The biggest challenge? Keeping him entertained without the constant crutch of screen time. So, in a moment of desperation (and nostalgia), I introduced him to the joy of tent building — or as he proudly calls them, “forts.” Suddenly, I’m a structural engineer every second day, having to dream up unique designs that pass his very serious “vibes” test. He even has interior decorating requests, which mostly involve hijacking my ornaments and scatter cushions. RIP to the vase that once lived peacefully on the table.

On the plus side, we’ve (somewhat accidentally) cracked the screen-time code. The fort-building fun now serves as both entertainment and a behaviour-based reward system: no fort, no phone. And no — it’s not his own phone. I'm firmly in the “not-at-six” camp. It’s a hand-me-down device he borrows depending on how the day (and the behaviour) goes. No judgement to those who do things differently — this just works for us.

Now, while the fridge has seen better days (RIP yoghurt tubs, fruit stashes, and the chips that disappeared like magic), there’s one big silver lining: he’s great with his baby brother. They’re like a little comedy duo — messy, loud, but honestly adorable. That said, my nerves take a knock every time baby brother decides to copy something daring big brother does. I swear I feel a grey hair pop up with every jump off the couch.

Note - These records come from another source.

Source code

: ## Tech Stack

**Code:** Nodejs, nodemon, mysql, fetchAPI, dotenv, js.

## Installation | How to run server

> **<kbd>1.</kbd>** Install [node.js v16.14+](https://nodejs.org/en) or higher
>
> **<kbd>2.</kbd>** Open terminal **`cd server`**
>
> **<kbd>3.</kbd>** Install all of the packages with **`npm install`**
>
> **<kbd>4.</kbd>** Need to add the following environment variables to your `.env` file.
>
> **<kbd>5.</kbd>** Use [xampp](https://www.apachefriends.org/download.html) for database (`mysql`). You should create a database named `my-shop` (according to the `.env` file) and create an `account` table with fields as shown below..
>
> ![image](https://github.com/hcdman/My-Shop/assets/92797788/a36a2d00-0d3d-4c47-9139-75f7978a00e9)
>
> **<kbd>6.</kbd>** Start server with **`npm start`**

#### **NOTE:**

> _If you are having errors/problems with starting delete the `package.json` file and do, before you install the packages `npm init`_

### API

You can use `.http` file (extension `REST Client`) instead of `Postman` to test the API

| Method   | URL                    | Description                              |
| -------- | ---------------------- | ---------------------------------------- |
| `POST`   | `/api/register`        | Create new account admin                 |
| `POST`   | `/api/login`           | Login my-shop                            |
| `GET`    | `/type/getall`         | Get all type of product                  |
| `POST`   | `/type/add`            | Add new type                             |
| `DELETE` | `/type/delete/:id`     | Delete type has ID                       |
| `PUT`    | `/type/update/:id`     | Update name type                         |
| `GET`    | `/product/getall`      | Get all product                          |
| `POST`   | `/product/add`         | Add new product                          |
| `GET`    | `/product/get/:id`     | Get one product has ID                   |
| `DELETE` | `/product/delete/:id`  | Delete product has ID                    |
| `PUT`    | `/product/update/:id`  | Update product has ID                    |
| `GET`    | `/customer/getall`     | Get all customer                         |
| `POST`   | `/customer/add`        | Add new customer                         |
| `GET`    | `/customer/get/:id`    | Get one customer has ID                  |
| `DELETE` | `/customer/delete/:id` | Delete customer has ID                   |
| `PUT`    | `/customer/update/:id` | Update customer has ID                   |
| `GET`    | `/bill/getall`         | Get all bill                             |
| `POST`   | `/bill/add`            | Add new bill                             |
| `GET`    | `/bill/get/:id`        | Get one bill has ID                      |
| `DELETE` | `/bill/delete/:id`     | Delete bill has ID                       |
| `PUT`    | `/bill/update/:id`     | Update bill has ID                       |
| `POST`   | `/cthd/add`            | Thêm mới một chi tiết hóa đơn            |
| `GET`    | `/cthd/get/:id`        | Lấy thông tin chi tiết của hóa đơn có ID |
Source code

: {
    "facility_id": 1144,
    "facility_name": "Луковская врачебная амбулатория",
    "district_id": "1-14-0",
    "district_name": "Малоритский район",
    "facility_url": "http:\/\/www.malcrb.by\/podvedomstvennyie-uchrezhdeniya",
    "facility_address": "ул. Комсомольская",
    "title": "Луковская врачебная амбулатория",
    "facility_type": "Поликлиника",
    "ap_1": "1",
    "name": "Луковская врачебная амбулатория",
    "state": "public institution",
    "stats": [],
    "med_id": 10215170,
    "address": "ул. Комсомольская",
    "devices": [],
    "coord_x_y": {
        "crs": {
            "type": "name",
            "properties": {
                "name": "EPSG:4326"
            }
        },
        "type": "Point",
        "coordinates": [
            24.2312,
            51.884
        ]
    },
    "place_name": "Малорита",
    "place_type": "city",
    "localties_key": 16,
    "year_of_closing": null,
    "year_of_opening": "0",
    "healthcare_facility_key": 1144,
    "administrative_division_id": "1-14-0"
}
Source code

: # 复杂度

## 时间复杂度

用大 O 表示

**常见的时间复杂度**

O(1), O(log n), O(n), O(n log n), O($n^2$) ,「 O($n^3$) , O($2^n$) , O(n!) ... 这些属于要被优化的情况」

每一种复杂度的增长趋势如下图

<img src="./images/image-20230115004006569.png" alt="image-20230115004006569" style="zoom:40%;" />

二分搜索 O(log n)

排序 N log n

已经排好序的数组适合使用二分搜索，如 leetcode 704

A special shout out must go to Dr. Marlene le Roux from Artscape for organising us tickets to see Bluey Live! The show delivered a powerful message about younger siblings copying older ones, and it hit home in a big way. Big brother took it to heart — he walked out of that theatre proudly declaring, “I’m a role model now.” Bless his little soul.

The cold has kept us indoors — which is probably for the best because I simply can’t juggle sick kids, work, and being a wife, mother, fort-architect, and human snack dispenser. Touch wood.

But seriously, why do kids always need a snack or urgent attention the second you get on the phone? And the talking... oh the talking. I finally get what his teacher means when she says he’s “chatty.” The stream of consciousness is nonstop. From dinosaurs to Minecraft to why clouds don’t fall — it’s a running podcast in my living room.

So here we are. One week down, two more to go. If anyone’s looking for me, I’ll be in Fort Version 6.3, rationing yoghurt, hiding my ornaments, and praying for warmer weather... or at least a silent moment.